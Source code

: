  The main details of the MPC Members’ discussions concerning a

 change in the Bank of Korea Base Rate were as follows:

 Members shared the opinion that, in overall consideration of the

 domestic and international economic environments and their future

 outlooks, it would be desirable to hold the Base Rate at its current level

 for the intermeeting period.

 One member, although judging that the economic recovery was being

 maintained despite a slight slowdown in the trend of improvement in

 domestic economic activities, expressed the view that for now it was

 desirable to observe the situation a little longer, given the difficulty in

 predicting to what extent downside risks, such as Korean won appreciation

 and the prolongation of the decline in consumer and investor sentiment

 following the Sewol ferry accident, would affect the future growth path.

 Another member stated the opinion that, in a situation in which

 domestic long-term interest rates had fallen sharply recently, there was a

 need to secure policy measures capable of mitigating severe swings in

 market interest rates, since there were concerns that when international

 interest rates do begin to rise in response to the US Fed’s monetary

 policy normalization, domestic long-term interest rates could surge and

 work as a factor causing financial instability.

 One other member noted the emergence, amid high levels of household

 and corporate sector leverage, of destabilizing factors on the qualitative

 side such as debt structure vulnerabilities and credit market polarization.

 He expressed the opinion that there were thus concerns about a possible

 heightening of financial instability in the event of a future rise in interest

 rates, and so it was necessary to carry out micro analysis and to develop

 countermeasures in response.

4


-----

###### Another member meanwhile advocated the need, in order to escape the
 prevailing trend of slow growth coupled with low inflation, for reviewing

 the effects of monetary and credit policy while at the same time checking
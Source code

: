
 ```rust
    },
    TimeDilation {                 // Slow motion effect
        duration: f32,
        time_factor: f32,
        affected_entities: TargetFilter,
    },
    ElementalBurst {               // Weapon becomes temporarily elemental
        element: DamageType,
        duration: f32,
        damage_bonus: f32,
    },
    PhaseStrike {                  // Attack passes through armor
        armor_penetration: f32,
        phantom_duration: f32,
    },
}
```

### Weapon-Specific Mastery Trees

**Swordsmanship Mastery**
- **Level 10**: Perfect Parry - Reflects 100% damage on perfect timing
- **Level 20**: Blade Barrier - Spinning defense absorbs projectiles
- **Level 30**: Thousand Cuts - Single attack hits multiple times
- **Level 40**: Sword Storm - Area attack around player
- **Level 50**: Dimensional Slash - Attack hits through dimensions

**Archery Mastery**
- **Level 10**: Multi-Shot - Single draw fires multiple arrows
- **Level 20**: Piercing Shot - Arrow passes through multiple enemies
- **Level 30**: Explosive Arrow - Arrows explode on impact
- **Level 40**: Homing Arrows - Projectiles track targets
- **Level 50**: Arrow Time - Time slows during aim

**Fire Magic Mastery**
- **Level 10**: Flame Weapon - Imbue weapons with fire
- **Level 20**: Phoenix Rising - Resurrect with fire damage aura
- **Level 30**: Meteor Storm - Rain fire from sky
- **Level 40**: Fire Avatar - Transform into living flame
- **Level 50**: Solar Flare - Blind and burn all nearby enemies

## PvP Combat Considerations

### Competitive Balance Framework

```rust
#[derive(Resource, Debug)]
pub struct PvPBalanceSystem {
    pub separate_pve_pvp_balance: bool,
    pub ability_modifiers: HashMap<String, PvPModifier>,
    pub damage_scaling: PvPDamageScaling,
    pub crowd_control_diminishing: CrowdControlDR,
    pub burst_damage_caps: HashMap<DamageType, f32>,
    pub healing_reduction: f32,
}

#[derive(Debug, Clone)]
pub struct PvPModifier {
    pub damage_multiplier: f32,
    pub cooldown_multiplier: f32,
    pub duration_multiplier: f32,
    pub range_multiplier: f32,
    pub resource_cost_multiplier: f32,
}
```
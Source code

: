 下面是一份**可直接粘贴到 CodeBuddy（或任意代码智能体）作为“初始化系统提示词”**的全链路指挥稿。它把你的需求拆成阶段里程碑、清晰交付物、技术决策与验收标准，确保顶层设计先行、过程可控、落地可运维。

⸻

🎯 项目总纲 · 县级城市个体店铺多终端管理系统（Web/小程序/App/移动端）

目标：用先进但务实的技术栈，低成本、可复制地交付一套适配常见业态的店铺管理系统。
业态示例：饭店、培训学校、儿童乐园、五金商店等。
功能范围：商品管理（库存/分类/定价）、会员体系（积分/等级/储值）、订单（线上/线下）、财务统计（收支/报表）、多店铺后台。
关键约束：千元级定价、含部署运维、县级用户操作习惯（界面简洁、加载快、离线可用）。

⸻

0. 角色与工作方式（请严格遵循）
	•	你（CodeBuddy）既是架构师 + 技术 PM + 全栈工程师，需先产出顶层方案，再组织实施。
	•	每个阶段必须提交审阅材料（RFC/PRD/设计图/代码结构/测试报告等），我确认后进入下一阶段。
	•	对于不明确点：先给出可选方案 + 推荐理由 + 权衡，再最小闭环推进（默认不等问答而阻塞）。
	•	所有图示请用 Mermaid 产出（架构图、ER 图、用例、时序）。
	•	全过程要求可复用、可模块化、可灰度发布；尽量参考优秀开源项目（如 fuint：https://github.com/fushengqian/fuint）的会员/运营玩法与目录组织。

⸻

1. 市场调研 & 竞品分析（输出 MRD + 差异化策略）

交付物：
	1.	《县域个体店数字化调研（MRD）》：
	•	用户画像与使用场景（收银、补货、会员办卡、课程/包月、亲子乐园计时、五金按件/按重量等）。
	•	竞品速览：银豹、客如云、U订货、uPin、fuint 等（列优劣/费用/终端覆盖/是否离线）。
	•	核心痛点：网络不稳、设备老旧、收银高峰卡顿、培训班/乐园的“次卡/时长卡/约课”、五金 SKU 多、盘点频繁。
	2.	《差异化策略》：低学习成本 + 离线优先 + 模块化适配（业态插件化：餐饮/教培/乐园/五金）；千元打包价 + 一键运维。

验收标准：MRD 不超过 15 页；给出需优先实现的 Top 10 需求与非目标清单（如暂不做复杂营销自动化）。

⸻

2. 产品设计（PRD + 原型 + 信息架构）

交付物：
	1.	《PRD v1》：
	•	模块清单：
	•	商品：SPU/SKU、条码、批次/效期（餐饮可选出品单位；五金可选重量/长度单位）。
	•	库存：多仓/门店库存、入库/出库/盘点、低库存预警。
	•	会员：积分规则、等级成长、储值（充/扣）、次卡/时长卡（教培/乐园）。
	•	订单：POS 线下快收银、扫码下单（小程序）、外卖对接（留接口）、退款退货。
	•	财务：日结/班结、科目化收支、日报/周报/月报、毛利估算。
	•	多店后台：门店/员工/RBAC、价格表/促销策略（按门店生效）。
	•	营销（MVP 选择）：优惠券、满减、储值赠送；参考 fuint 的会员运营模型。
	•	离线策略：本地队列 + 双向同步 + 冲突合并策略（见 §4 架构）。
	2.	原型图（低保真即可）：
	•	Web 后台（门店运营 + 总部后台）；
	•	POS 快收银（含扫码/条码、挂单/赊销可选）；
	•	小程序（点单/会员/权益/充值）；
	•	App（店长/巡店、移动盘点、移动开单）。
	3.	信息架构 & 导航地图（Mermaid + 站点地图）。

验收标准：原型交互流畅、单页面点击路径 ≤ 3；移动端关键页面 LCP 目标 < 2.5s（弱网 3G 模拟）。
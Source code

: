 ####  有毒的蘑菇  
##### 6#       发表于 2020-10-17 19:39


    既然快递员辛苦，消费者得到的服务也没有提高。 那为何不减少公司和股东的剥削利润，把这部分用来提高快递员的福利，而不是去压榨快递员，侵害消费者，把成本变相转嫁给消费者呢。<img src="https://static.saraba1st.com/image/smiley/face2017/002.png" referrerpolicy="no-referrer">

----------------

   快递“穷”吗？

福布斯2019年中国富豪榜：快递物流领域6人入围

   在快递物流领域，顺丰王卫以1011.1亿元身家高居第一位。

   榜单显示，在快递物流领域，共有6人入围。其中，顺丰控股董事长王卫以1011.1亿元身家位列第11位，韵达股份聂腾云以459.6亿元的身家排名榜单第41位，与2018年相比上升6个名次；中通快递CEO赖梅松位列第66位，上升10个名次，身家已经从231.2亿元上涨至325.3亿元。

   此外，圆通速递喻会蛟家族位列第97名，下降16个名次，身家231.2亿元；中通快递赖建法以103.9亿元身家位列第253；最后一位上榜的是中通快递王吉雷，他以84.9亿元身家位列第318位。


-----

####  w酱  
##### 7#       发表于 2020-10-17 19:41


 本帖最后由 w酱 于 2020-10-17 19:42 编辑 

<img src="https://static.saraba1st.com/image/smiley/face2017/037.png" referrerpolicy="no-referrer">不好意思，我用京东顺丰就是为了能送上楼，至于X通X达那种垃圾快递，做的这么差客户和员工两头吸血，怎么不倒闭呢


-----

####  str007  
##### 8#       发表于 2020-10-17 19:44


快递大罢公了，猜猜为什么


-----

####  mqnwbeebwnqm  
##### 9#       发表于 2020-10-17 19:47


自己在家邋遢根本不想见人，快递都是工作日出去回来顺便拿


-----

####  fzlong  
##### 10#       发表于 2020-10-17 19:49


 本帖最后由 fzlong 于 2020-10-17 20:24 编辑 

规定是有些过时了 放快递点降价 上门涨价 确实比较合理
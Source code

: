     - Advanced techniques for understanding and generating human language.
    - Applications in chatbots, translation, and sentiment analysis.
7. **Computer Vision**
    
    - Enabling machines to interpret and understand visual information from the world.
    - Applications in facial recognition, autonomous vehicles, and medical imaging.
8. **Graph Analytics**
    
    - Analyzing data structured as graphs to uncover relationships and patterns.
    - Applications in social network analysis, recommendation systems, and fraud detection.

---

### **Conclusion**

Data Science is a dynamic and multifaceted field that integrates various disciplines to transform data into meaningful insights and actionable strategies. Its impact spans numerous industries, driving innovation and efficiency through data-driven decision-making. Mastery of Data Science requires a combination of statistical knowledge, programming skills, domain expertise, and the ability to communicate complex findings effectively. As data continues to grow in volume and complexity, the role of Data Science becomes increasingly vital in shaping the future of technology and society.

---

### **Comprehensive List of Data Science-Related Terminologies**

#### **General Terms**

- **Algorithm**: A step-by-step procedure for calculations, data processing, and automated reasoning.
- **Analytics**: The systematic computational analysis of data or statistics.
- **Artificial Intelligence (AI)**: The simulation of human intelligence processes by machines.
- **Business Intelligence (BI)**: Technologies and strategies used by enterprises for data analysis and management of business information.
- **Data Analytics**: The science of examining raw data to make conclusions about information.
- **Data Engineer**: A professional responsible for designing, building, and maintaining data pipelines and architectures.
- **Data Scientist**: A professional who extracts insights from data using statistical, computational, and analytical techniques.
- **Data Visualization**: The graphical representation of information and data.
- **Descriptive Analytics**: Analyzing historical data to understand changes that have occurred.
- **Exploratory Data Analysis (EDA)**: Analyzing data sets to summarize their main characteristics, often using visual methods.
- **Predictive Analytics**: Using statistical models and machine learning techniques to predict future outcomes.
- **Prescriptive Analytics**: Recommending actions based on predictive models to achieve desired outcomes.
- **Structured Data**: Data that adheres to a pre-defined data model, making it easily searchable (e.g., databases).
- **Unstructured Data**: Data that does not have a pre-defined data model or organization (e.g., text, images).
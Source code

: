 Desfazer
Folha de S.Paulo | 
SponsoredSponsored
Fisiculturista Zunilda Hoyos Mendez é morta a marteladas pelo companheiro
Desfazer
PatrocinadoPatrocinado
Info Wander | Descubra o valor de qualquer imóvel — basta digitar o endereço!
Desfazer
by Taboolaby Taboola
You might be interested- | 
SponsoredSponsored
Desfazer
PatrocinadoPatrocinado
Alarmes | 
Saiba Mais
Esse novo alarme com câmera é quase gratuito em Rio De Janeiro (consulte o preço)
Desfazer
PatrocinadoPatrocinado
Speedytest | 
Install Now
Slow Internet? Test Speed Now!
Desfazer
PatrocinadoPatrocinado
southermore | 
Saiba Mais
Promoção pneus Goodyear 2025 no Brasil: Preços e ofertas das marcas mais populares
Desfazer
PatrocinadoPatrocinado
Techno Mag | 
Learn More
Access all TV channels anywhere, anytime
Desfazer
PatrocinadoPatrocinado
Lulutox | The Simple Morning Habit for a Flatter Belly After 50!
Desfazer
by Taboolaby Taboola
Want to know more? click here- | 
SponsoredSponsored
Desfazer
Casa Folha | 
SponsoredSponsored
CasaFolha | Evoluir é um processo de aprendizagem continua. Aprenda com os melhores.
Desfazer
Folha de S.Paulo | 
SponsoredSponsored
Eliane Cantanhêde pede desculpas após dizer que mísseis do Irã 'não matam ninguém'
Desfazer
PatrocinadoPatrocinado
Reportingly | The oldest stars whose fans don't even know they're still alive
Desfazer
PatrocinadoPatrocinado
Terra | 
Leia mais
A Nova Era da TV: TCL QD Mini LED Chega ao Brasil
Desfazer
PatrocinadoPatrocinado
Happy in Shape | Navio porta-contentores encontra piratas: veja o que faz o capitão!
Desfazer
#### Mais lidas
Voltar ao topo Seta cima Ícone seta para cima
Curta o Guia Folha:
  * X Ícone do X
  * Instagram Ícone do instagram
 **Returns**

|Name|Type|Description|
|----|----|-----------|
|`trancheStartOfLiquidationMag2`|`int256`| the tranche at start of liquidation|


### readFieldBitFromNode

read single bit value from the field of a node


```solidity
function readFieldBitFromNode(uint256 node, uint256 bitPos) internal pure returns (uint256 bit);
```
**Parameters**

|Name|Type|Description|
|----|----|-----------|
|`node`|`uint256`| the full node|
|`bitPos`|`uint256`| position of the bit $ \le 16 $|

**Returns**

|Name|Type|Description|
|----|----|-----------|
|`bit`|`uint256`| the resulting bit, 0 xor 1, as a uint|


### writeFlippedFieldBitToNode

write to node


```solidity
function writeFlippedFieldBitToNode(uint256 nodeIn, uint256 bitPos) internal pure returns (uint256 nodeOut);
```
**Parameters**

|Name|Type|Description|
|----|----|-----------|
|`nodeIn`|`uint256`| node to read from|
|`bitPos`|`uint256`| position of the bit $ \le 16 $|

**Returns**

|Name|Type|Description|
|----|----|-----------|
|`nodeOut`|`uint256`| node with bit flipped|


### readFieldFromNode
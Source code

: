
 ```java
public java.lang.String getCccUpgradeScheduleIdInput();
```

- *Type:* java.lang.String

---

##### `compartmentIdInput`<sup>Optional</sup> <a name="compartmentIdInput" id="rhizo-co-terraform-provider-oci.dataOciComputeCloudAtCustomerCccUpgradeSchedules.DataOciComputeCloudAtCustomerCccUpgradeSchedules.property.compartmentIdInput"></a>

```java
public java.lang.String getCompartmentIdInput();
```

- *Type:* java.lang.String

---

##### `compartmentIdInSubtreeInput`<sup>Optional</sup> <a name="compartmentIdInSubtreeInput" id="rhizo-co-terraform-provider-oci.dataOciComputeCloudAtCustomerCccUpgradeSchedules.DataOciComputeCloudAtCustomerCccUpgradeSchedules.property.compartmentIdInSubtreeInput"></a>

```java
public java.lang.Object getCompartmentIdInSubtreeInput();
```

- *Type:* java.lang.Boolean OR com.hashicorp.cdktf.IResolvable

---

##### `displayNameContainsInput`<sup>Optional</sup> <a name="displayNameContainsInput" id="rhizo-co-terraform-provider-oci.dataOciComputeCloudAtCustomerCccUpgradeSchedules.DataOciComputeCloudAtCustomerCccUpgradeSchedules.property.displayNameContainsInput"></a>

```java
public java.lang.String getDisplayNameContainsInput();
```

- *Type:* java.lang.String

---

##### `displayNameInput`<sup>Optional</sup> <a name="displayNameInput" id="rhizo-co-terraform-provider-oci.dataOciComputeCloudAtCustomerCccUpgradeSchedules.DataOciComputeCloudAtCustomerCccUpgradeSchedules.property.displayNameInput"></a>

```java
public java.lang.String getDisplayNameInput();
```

**Assignment:** Say how many lines in the entries include the word "bitPos", with no text around the number.

**Exercise output:** 4